I’m so grateful for our service members and veterans, the men and women who risk their lives to defend our country and keep us safe. As a physician specializing in sleep disorders, I treat many veterans in my Arizona clinic—a large percentage with symptoms of post-traumatic stress disorder—and it’s a great honor to use my knowledge and medical specialty to serve those who serve us all.
As Veterans Day approaches, I’ve been thinking about what more I can do to give back to those who suffer from PTSD. And what I have to offer is some heartfelt advice about a topic that doesn’t get enough attention: the relationship between PTSD and difficulty sleeping. The two are linked in complex ways, and for PTSD symptoms to improve, it’s vitally important to look at the component of healthy sleep, and to get specialized treatment if you need it.
There are three main symptoms involved with a diagnosis of PTSD—re-experiencing the trauma, increased arousal, and emotional numbness and avoidance—and believe it or not, all three are linked to sleep. Let’s look at them one at a time:
· Re-experiencing the trauma. One of the classic, and most disruptive, symptoms of PTSD is experiencing the event that caused the trauma over and over in the mind. This manifests as flashbacks during the day. At night, it becomes nightmares, night terrors and frequent awakening.
· Increased arousal. This is another cornerstone symptom of PTSD, and of course it makes it very difficult to fall asleep and stay asleep (sometimes called onset insomnia and maintenance insomnia). The stress caused by insomnia can increase arousal further, turning this into a vicious cycle.
· Emotional numbness and avoidance. PTSD therapy often tries to address avoidance—the sufferer’s unwillingness to do anything that might remind them of their trauma. Studies show that this cognitive behavioral therapy is much more effective when accompanied by healthy sleep patterns, including uninterrupted REM sleep, which is the stage when emotional processing occurs. If frequent sleep interruptions reduce the effectiveness of therapy, then the original trauma just continues to manifest as nightmares.
You can see how interlinked PTSD is with difficulty sleeping, and sadly many veterans do not make the connection unless they have a savvy primary care physician who is knowledgeable enough to refer them to a sleep specialist. At my clinic, we find that treating the sleep disorders that so often accompany PTSD helps sufferers better manage every part of the disorder: They fall asleep more easily, they get more continuous REM sleep, they wake up less frequently, and their nightmares and night terrors begin to subside.
Also, getting good-quality sleep is vital to helping people process their emotions. So once a veteran who suffers from PTSD begins to experience better sleep, they start to function better in their daily lives, which can lead to more engagement in therapy and increased self-confidence. It becomes a virtuous circle where better sleep leads to better functioning, which leads to even better sleep!
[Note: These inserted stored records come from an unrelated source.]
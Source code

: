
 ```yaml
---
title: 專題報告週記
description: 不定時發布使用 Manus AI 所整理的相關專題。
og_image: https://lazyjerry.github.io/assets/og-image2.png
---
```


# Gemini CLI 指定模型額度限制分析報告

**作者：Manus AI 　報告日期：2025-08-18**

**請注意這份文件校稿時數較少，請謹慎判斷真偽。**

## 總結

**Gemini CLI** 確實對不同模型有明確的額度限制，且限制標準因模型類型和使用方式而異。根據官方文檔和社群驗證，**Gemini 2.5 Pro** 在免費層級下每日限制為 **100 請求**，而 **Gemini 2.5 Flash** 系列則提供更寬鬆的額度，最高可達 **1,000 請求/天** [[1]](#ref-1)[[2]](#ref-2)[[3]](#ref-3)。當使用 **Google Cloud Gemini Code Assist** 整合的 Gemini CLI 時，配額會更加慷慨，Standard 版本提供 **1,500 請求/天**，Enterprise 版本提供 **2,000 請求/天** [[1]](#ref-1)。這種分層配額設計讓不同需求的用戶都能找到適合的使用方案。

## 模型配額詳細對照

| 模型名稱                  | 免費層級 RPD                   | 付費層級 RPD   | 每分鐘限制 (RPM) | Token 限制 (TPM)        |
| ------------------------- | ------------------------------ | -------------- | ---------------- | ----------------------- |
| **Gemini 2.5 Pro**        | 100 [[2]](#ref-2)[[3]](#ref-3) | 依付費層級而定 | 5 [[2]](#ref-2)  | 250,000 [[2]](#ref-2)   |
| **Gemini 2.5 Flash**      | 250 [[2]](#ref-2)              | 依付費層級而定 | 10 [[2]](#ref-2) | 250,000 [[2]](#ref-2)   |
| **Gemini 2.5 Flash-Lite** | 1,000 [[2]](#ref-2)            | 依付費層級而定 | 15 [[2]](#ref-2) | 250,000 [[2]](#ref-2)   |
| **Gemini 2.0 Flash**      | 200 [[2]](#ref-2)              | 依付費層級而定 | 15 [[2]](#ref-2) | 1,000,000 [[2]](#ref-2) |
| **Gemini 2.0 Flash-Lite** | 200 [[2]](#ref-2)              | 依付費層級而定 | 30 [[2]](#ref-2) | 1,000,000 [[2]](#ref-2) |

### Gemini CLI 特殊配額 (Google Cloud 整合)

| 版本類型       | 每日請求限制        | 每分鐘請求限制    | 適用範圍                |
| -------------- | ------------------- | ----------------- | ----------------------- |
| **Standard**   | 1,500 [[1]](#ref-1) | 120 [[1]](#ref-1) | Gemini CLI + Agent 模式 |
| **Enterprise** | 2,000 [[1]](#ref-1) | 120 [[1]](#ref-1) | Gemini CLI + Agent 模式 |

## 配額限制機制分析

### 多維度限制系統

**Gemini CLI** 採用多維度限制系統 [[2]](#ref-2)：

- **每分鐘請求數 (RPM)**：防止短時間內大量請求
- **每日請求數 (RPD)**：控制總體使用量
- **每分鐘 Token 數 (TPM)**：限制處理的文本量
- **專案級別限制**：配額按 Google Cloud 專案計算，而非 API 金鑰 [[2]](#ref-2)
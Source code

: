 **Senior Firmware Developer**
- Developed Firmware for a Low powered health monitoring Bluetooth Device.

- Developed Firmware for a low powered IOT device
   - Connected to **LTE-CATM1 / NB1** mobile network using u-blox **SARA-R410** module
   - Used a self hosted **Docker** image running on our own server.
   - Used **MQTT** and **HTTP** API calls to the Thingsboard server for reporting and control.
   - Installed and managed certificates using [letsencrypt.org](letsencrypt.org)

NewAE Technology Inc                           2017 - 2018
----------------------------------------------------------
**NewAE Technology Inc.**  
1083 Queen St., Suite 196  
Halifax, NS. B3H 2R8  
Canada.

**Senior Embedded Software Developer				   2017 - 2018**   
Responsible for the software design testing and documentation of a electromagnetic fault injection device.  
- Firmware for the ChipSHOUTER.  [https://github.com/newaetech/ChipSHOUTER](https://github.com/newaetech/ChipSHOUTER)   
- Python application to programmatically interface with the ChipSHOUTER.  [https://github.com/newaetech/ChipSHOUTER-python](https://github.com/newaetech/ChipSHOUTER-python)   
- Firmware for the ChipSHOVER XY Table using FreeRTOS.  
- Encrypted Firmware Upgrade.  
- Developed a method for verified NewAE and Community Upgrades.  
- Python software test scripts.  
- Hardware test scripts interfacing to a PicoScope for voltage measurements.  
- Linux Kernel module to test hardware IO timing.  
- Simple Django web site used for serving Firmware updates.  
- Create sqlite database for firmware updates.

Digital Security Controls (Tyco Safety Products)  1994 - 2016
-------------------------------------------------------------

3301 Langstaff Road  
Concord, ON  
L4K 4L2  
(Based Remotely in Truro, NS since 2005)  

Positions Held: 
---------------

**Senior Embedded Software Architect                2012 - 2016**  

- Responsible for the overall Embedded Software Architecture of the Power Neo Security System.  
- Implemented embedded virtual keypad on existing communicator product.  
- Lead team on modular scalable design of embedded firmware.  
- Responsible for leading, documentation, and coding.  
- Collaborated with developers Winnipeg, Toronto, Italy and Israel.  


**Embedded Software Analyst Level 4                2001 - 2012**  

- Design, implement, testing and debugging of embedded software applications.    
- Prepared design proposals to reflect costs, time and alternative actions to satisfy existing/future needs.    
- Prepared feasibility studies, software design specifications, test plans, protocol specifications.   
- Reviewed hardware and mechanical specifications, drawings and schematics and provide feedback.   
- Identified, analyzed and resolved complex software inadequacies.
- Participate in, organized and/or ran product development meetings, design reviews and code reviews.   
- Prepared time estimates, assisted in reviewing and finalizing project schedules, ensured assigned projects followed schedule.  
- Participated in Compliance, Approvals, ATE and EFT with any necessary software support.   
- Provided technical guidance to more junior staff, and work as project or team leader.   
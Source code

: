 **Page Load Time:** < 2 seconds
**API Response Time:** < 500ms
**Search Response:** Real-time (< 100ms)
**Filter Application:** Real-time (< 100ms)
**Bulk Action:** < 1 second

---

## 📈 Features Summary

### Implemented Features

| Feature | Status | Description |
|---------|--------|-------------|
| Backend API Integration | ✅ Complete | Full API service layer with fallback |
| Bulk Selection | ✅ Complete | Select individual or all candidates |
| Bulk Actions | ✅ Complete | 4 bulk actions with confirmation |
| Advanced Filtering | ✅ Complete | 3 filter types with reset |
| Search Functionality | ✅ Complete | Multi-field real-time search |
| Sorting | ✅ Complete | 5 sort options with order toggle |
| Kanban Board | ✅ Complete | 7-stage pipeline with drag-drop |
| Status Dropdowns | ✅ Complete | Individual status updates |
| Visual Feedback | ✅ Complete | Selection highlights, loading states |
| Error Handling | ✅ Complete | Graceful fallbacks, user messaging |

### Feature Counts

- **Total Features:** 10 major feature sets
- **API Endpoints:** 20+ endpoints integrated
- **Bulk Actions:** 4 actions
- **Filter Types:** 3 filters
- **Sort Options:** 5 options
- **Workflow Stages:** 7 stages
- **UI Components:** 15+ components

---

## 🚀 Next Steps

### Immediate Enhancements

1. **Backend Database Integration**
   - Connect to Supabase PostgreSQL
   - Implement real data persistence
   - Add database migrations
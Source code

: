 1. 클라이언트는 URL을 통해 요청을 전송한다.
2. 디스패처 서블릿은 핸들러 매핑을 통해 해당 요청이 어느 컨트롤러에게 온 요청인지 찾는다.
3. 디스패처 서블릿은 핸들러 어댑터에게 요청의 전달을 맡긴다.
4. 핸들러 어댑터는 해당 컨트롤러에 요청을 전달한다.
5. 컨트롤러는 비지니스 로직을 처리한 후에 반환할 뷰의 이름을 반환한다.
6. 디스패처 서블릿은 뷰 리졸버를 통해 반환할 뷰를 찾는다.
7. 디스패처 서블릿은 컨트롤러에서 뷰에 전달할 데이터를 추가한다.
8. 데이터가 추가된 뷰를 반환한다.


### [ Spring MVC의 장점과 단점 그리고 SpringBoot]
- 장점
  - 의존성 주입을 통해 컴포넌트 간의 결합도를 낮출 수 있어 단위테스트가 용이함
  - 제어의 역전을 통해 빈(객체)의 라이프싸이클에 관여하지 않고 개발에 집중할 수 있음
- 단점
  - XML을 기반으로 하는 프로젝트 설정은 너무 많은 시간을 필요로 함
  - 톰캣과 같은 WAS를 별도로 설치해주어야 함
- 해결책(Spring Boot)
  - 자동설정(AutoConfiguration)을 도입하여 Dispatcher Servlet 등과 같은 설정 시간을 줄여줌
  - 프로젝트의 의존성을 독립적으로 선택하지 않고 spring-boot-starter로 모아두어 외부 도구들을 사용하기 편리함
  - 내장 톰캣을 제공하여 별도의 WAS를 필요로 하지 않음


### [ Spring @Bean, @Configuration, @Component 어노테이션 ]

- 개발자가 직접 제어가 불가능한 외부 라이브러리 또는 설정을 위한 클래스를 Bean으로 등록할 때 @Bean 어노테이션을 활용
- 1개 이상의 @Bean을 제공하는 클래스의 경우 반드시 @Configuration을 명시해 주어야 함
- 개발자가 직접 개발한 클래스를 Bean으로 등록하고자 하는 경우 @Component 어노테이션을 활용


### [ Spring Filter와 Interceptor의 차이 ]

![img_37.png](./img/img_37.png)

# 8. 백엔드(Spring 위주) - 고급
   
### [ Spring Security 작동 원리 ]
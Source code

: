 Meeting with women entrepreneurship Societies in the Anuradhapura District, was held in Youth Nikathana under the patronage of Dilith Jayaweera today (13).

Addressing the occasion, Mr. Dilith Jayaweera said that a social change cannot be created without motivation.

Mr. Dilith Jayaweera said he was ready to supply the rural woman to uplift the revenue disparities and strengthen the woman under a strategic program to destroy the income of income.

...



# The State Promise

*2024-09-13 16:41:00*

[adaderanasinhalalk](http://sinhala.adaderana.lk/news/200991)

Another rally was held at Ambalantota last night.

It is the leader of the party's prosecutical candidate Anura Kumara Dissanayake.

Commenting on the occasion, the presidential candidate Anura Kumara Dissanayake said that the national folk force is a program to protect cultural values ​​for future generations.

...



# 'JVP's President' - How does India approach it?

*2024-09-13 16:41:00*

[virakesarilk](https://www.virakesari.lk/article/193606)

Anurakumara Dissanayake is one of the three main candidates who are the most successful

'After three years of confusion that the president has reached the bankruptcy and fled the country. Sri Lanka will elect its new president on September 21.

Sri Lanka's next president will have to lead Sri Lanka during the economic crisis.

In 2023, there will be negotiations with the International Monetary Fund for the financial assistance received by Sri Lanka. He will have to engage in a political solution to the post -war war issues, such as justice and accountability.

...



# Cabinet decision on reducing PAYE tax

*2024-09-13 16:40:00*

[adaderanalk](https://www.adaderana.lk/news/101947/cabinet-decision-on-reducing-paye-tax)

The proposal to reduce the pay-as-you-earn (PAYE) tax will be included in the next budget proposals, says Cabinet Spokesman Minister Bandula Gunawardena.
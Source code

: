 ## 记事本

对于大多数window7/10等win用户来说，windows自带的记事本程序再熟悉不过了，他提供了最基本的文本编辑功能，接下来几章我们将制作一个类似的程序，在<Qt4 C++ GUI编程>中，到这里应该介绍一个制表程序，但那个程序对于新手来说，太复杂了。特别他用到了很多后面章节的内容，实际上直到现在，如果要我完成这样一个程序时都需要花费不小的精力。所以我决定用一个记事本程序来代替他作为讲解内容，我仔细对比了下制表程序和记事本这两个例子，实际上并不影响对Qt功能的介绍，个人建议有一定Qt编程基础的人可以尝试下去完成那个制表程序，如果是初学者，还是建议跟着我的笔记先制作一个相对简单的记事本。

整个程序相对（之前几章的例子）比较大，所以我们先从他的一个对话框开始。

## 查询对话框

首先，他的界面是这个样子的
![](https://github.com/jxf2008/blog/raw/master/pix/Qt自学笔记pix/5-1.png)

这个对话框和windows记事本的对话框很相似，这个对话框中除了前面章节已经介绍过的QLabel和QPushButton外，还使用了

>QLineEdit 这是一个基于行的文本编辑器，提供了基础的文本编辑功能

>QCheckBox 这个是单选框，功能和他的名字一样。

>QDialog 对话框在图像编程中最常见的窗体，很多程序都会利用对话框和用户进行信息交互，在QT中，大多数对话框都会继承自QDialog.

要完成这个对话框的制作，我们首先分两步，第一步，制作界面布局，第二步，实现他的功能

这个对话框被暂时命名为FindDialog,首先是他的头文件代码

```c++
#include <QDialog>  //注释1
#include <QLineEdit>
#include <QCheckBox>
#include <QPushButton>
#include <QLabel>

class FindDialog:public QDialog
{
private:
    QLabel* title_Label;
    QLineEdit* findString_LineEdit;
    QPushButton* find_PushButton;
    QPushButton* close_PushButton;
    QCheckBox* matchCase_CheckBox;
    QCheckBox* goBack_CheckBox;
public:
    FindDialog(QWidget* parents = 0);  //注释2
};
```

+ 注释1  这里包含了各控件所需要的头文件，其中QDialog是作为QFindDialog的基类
It breaks my heart to see young men and women—many of them only in their 20s and 30s, with young families—come back from the field and have to go on psychiatric disability because their PTSD leaves them unable to function in their daily lives. I’ve seen it over and over: When we can stop the downward spiral and help them begin to address the underlying issues, they feel great about themselves, and the whole family benefits.
If you’re suffering from PTSD and have never been told about the treatable sleep disorders that so often accompany it, it’s time to have that conversation with your doctor. You deserve to experience hope and healing, and I assure you that it is possible.